*** Opening Exercise inputs ***

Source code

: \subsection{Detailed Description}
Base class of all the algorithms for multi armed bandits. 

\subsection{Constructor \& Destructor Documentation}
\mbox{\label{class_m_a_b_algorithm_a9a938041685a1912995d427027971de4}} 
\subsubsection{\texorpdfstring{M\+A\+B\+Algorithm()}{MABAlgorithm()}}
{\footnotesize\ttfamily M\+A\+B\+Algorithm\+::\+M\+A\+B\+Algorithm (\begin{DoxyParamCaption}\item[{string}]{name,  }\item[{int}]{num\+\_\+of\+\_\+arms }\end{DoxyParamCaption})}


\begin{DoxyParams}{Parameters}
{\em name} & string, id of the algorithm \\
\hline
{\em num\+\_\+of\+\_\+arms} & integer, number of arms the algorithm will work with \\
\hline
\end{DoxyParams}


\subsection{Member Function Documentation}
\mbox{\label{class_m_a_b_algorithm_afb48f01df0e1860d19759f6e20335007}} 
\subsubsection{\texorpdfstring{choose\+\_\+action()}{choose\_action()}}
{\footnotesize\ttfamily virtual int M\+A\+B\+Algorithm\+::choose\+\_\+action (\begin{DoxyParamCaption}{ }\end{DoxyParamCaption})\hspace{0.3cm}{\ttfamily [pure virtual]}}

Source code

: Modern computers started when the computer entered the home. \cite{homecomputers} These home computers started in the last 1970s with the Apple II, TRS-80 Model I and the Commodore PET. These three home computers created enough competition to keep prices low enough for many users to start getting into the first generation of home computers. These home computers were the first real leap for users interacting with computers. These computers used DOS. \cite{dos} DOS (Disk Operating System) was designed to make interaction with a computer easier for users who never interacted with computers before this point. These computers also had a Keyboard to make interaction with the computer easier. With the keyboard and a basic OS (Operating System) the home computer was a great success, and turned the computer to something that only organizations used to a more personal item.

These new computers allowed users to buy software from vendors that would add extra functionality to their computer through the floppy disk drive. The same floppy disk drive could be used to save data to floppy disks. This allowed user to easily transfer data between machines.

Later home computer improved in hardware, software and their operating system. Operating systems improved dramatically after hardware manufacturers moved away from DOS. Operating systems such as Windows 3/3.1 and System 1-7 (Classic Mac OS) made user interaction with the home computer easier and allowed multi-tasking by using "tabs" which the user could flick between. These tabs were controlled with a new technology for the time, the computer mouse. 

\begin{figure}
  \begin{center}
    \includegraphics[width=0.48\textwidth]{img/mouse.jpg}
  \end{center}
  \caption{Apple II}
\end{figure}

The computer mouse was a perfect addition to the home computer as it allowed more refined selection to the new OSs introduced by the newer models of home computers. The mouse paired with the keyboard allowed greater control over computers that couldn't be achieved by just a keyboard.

*** Closing Exercise inputs ***

_Exercise directions:_ Every entry above should be duplicated exactly.

_Reply to the exercise:_
Source code

: \subsection{Detailed Description}
Base class of all the algorithms for multi armed bandits. 

\subsection{Constructor \& Destructor Documentation}
\mbox{\label{class_m_a_b_algorithm_a9a938041685a1912995d427027971de4}} 
\subsubsection{\texorpdfstring{M\+A\+B\+Algorithm()}{MABAlgorithm()}}
{\footnotesize\ttfamily M\+A\+B\+Algorithm\+::\+M\+A\+B\+Algorithm (\begin{DoxyParamCaption}\item[{string}]{name,  }\item[{int}]{num\+\_\+of\+\_\+arms }\end{DoxyParamCaption})}


\begin{DoxyParams}{Parameters}
{\em name} & string, id of the algorithm \\
\hline
{\em num\+\_\+of\+\_\+arms} & integer, number of arms the algorithm will work with \\
\hline
\end{DoxyParams}


\subsection{Member Function Documentation}
\mbox{\label{class_m_a_b_algorithm_afb48f01df0e1860d19759f6e20335007}} 
\subsubsection{\texorpdfstring{choose\+\_\+action()}{choose\_action()}}
{\footnotesize\ttfamily virtual int M\+A\+B\+Algorithm\+::choose\+\_\+action (\begin{DoxyParamCaption}{ }\end{DoxyParamCaption})\hspace{0.3cm}{\ttfamily [pure virtual]}}

Source code

: Modern computers started when the computer entered the home. \cite{homecomputers} These home computers started in the last 1970s with the Apple II, TRS-80 Model I and the Commodore PET. These three home computers created enough competition to keep prices low enough for many users to start getting into the first generation of home computers. These home computers were the first real leap for users interacting with computers. These computers used DOS. \cite{dos} DOS (Disk Operating System) was designed to make interaction with a computer easier for users who never interacted with computers before this point. These computers also had a Keyboard to make interaction with the computer easier. With the keyboard and a basic OS (Operating System) the home computer was a great success, and turned the computer to something that only organizations used to a more personal item.

These new computers allowed users to buy software from vendors that would add extra functionality to their computer through the floppy disk drive. The same floppy disk drive could be used to save data to floppy disks. This allowed user to easily transfer data between machines.

Later home computer improved in hardware, software and their operating system. Operating systems improved dramatically after hardware manufacturers moved away from DOS. Operating systems such as Windows 3/3.1 and System 1-7 (Classic Mac OS) made user interaction with the home computer easier and allowed multi-tasking by using "tabs" which the user could flick between. These tabs were controlled with a new technology for the time, the computer mouse. 

\begin{figure}
  \begin{center}
    \includegraphics[width=0.48\textwidth]{img/mouse.jpg}
  \end{center}
  \caption{Apple II}
\end{figure}

The computer mouse was a perfect addition to the home computer as it allowed more refined selection to the new OSs introduced by the newer models of home computers. The mouse paired with the keyboard allowed greater control over computers that couldn't be achieved by just a keyboard.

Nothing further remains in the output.